Once the program finishes, uncheck the "Invert call tree" checkbox in the left column then expand the "Main Thread → start → main" elements and we'll see the most expensive steps in the main() function (which is where all the tests are run in this project).

The top item in the main() function is the fetchObjectSetForRequest: method but we're not looking at that here (it's just Core Data loading and prefaulting the entire database).

Instead, we want to know why the second item, slowObjectValuesForProperty:, takes 2.23 times longer than the third item, valueForKeyPath:.

Expanding the tree from the slowObjectValuesForProperty: method twice, we see CFBasicHashAddValue() occupies almost all of this method's time.

If we expand the valueForKeyPath: call tree 7 times, we can see the same CFBasicHashAddValue() is used to create the set here but for some reason, this function only takes 1402 milliseconds here, compared to 5996 milliseconds for the slowObjectValuesForProperty: method.

The same function, acting on the same data. But one takes 4 times longer than the other. What is the explanation?

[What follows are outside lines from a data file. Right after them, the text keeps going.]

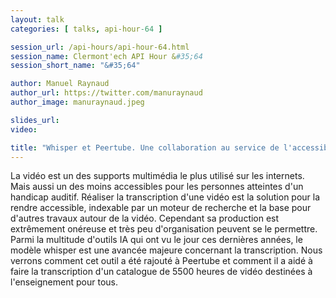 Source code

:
 ```yaml
---
layout: talk
categories: [ talks, api-hour-64 ]

session_url: /api-hours/api-hour-64.html
session_name: Clermont'ech API Hour &#35;64
session_short_name: "&#35;64"

author: Manuel Raynaud
author_url: https://twitter.com/manuraynaud
author_image: manuraynaud.jpeg

slides_url:
video:

title: "Whisper et Peertube. Une collaboration au service de l'accessibilité (et enfin un usage vertueux de l'IA)"
---
```


La vidéo est un des supports multimédia le plus utilisé
sur les internets. Mais aussi un des moins accessibles pour les
personnes atteintes d'un handicap auditif. Réaliser la transcription
d'une vidéo est la solution pour la rendre accessible, indexable par un
moteur de recherche et la base pour d'autres travaux autour de la vidéo.
Cependant sa production est extrêmement onéreuse et très peu
d'organisation peuvent se le permettre. Parmi la multitude d'outils IA
qui ont vu le jour ces dernières années, le modèle whisper est une
avancée majeure concernant la transcription. Nous verrons comment cet
outil a été rajouté à Peertube et comment il a aidé à faire la
transcription d'un catalogue de 5500 heures de vidéo destinées à
l'enseignement pour tous. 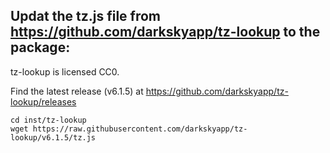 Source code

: ## Updat the tz.js file from https://github.com/darkskyapp/tz-lookup to the package:

tz-lookup is licensed CC0.

Find the latest release (v6.1.5) at https://github.com/darkskyapp/tz-lookup/releases

```
cd inst/tz-lookup
wget https://raw.githubusercontent.com/darkskyapp/tz-lookup/v6.1.5/tz.js
```
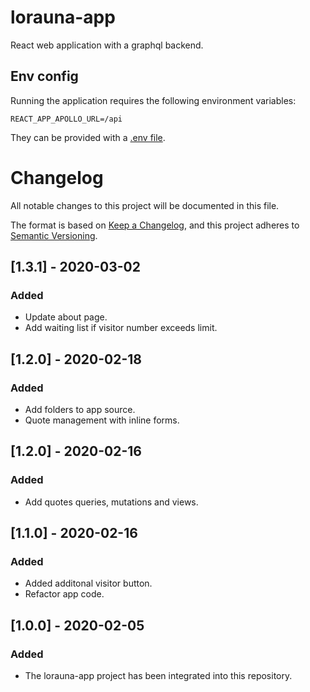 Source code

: # lorauna-app

React web application with a graphql backend.

## Env config

Running the application requires the following environment variables:

```
REACT_APP_APOLLO_URL=/api
```

They can be provided with a [.env file](https://github.com/motdotla/dotenv).

# Changelog

All notable changes to this project will be documented in this file.

The format is based on [Keep a Changelog](https://keepachangelog.com/en/1.0.0/),
and this project adheres to [Semantic Versioning](https://semver.org/spec/v2.0.0.html).

## [1.3.1] - 2020-03-02
### Added
- Update about page.
- Add waiting list if visitor number exceeds limit.

## [1.2.0] - 2020-02-18
### Added
- Add folders to app source.
- Quote management with inline forms.

## [1.2.0] - 2020-02-16
### Added
- Add quotes queries, mutations and views.

## [1.1.0] - 2020-02-16
### Added
- Added additonal visitor button.
- Refactor app code.

## [1.0.0] - 2020-02-05
### Added
- The lorauna-app project has been integrated into this repository. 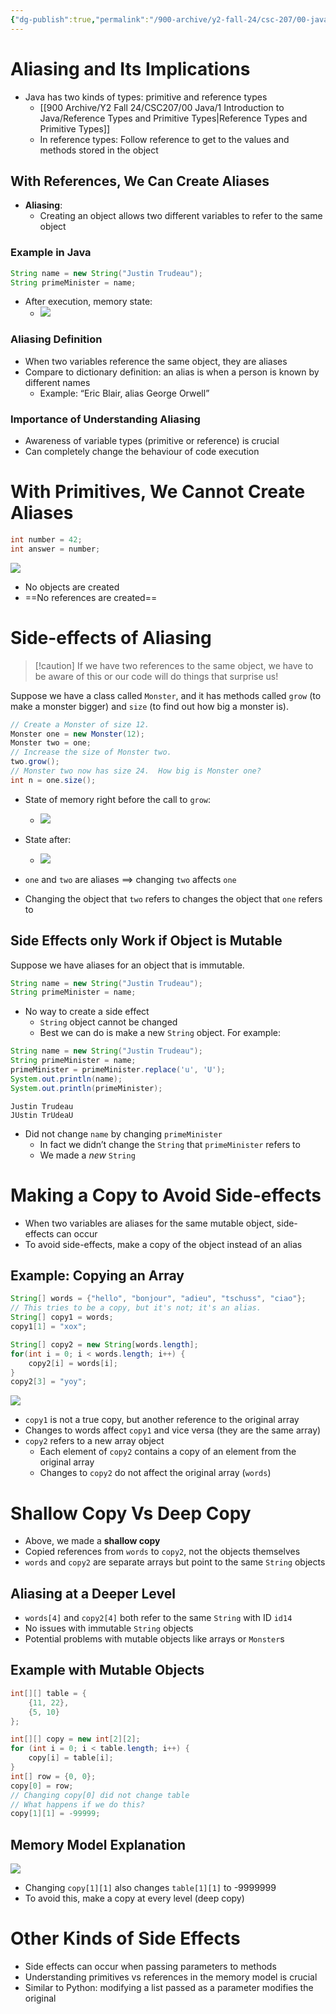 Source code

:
 ```yaml
---
{"dg-publish":true,"permalink":"/900-archive/y2-fall-24/csc-207/00-java/aliases/","tags":["cs","java","lecture","note","university"],"created":"2024-12-09T23:41:53.243-08:00","updated":"2024-12-09T23:48:13.500-08:00"}
---
```



# Aliasing and Its Implications

- Java has two kinds of types: primitive and reference types
    - [[900 Archive/Y2 Fall 24/CSC207/00 Java/1 Introduction to Java/Reference Types and Primitive Types\|Reference Types and Primitive Types]]
    - In reference types: Follow reference to get to the values and methods stored in the object

## With References, We Can Create Aliases

- **Aliasing**:
    - Creating an object allows two different variables to refer to the same object

### Example in Java

```java
String name = new String("Justin Trudeau");
String primeMinister = name;
```

- After execution, memory state:
    - ![](https://github.com/CSC207-UofT/207-course-notes/raw/master/images/1.7-1.png)

### Aliasing Definition

- When two variables reference the same object, they are aliases
- Compare to dictionary definition: an alias is when a person is known by different names
    - Example: “Eric Blair, alias George Orwell”

### Importance of Understanding Aliasing

- Awareness of variable types (primitive or reference) is crucial
- Can completely change the behaviour of code execution

# With Primitives, We Cannot Create Aliases

```java
int number = 42;
int answer = number;
```

![](https://github.com/CSC207-UofT/207-course-notes/raw/master/images/1.7-2.png)

- No objects are created
- ==No references are created==

# Side-effects of Aliasing

> [!caution] If we have two references to the same object, we have to be aware of this or our code will do things that surprise us!

Suppose we have a class called `Monster`, and it has methods called `grow` (to make a monster bigger) and `size` (to find out how big a monster is).

```java
// Create a Monster of size 12.
Monster one = new Monster(12);
Monster two = one;
// Increase the size of Monster two.
two.grow();
// Monster two now has size 24.  How big is Monster one?
int n = one.size();
```

- State of memory right before the call to `grow`:
    - ![](https://github.com/CSC207-UofT/207-course-notes/raw/master/images/1.7-3.png)
- State after:

    - ![](https://github.com/CSC207-UofT/207-course-notes/raw/master/images/1.7-4.png)

- `one` and `two` are aliases $\implies$ changing `two` affects `one`
- Changing the object that `two` refers to changes the object that `one` refers to

## Side Effects only Work if Object is Mutable

Suppose we have aliases for an object that is immutable.

```java
String name = new String("Justin Trudeau");
String primeMinister = name;
```

- No way to create a side effect
    - `String` object cannot be changed
    - Best we can do is make a new `String` object. For example:

```java
String name = new String("Justin Trudeau");
String primeMinister = name;
primeMinister = primeMinister.replace('u', 'U');
System.out.println(name);
System.out.println(primeMinister);
```

```
Justin Trudeau
JUstin TrUdeaU
```

- Did not change `name` by changing `primeMinister`
    - In fact we didn’t change the `String` that `primeMinister` refers to
    - We made a *new* `String`

# Making a Copy to Avoid Side-effects

- When two variables are aliases for the same mutable object, side-effects can occur
- To avoid side-effects, make a copy of the object instead of an alias

## Example: Copying an Array

```java
String[] words = {"hello", "bonjour", "adieu", "tschuss", "ciao"};
// This tries to be a copy, but it's not; it's an alias.
String[] copy1 = words;
copy1[1] = "xox";

String[] copy2 = new String[words.length];
for(int i = 0; i < words.length; i++) {
    copy2[i] = words[i];
}
copy2[3] = "yoy";
```

![](https://github.com/CSC207-UofT/207-course-notes/raw/master/images/1.7-5.png)

- `copy1` is not a true copy, but another reference to the original array
- Changes to words affect `copy1` and vice versa (they are the same array)
- `copy2` refers to a new array object
    - Each element of `copy2` contains a copy of an element from the original array
    - Changes to `copy2` do not affect the original array (`words`)

# Shallow Copy Vs Deep Copy

- Above, we made a **shallow copy**
- Copied references from `words` to `copy2`, not the objects themselves
- `words` and `copy2` are separate arrays but point to the same `String` objects

## Aliasing at a Deeper Level

- `words[4]` and `copy2[4]` both refer to the same `String` with ID `id14`
- No issues with immutable `String` objects
- Potential problems with mutable objects like arrays or `Monster`s

## Example with Mutable Objects

```java
int[][] table = {
    {11, 22},
    {5, 10}
};

int[][] copy = new int[2][2];
for (int i = 0; i < table.length; i++) {
    copy[i] = table[i];
}
int[] row = {0, 0};
copy[0] = row;
// Changing copy[0] did not change table
// What happens if we do this?
copy[1][1] = -99999;
```

## Memory Model Explanation

![](https://github.com/CSC207-UofT/207-course-notes/raw/master/images/1.7-6.png)

- Changing `copy[1][1]` also changes `table[1][1]` to -9999999
- To avoid this, make a copy at every level (deep copy)

# Other Kinds of Side Effects

- Side effects can occur when passing parameters to methods
- Understanding primitives vs references in the memory model is crucial
- Similar to Python: modifying a list passed as a parameter modifies the original

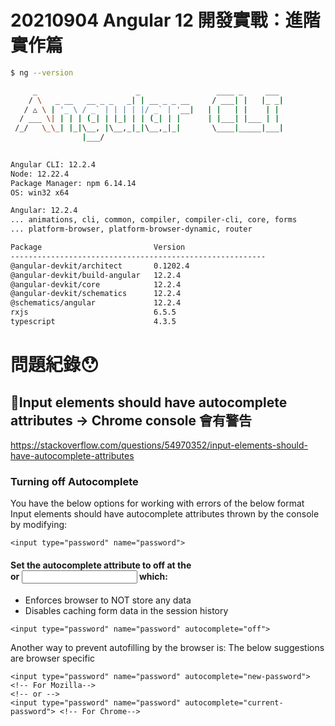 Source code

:# 20210904 Angular 12 開發實戰：進階實作篇
``` bash
$ ng --version

     _                      _                 ____ _     ___ 
    / \   _ __   __ _ _   _| | __ _ _ __     / ___| |   |_ _|
   / △ \ | '_ \ / _` | | | | |/ _` | '__|   | |   | |    | | 
  / ___ \| | | | (_| | |_| | | (_| | |      | |___| |___ | | 
 /_/   \_\_| |_|\__, |\__,_|_|\__,_|_|       \____|_____|___|
                |___/
    

Angular CLI: 12.2.4
Node: 12.22.4
Package Manager: npm 6.14.14
OS: win32 x64

Angular: 12.2.4
... animations, cli, common, compiler, compiler-cli, core, forms
... platform-browser, platform-browser-dynamic, router

Package                         Version
---------------------------------------------------------
@angular-devkit/architect       0.1202.4
@angular-devkit/build-angular   12.2.4
@angular-devkit/core            12.2.4
@angular-devkit/schematics      12.2.4
@schematics/angular             12.2.4
rxjs                            6.5.5
typescript                      4.3.5
```

# 問題紀錄😯
## 📌Input elements should have autocomplete attributes -> Chrome console 會有警告
https://stackoverflow.com/questions/54970352/input-elements-should-have-autocomplete-attributes

### Turning off Autocomplete
You have the below options for working with errors of the below format Input elements should have autocomplete attributes thrown by the console by modifying:
```
<input type="password" name="password">
```
#### Set the autocomplete attribute to off at the <form> or <input> which:
- Enforces browser to NOT store any data
- Disables caching form data in the session history
```
<input type="password" name="password" autocomplete="off">
```
Another way to prevent autofilling by the browser is:
The below suggestions are browser specific
```
<input type="password" name="password" autocomplete="new-password"> <!-- For Mozilla-->
<!-- or -->
<input type="password" name="password" autocomplete="current-password"> <!-- For Chrome-->
```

There are two possible answers: either the slow case is suffering from poor memory caching performance, or it is acting repeatedly and is slow due to repetition.

Object allocations

Shark can measure event counts (like cache misses and memory bandwidth) if you actually think that's the cause of a problem but it's unlikely to be the problem here. In most situations where the Time Profile isn't clear cut, the best thing to try here is a object allocation analysis.

As with the Time Profile, we run the Object Allocations performance tool from "Run→Run with Performance Tool→Object Allocations" menu in Xcode.

Again, switch to the "Call Tree" view and make sure "Invert Call Tree" and "Separate by Category" are off.

Additionally, right-click (or control click) in the table header of the "Detail" view and make certain that "Count" and "Bytes" columns are both enabled.

If you navigate into "Main Thread → start → main →slowObjectValuesForProperty:", then follow the biggest allocation 4 times and you'll see that __CFBasicHashRehash is responsible for allocating almost all of this method's memory.

Similarly navigating into the valueForKeyPath: of the other test, reveals the same method 7 levels in allocates a majority of this method's memory.

However, there are three big differences between the memory performances of the __CFBasicHashRehash in each case:

The slowObjectValuesForProperty: version performs 800,000 allocations whereas the valueForKeyPath: version performs exactly 100,000 (equal to the number of tests).
The slowObjectValuesForProperty: version allocates 210.57MB whereas the valueForKeyPath: version allocates just 97.66MB.
The slowObjectValuesForProperty: version is found inside CFSetAddValue where the valueForKeyPath: version is found inside CFSetCreate.

From the first point, it would appear that the presumption that the slow version is slow because it unnecessarily repeats itself is looking accurate — it is repeatedly reallocating.

The second point also suggests that the slow method is wasting extra memory (which is probably causing mild performance penalities). On low memory systems, this would be even worse.

The third point suggests why the first two might be the case: the slow method needs to reallocate as it adds more data.

Understand what the code you're invoking does

All this helps to identify where your program is spending its time. From here, you could probably work out that allocating the NSMutableSet once, instead of repeatedly as you go, is a good idea.

Of course, you need to confirm this by applying your changes and testing. Changing this code to allocate once instead of repeatedly as it goes is easy — it takes a matter of seconds. You do need to be wary though about spending too long optimizing code on a whim. The more involved the code change, the more confident you should be that you're actually fixing a problem and not inspecting irrelevant code or making unhelpful changes.

This is where it helps to really understand the code you're playing with.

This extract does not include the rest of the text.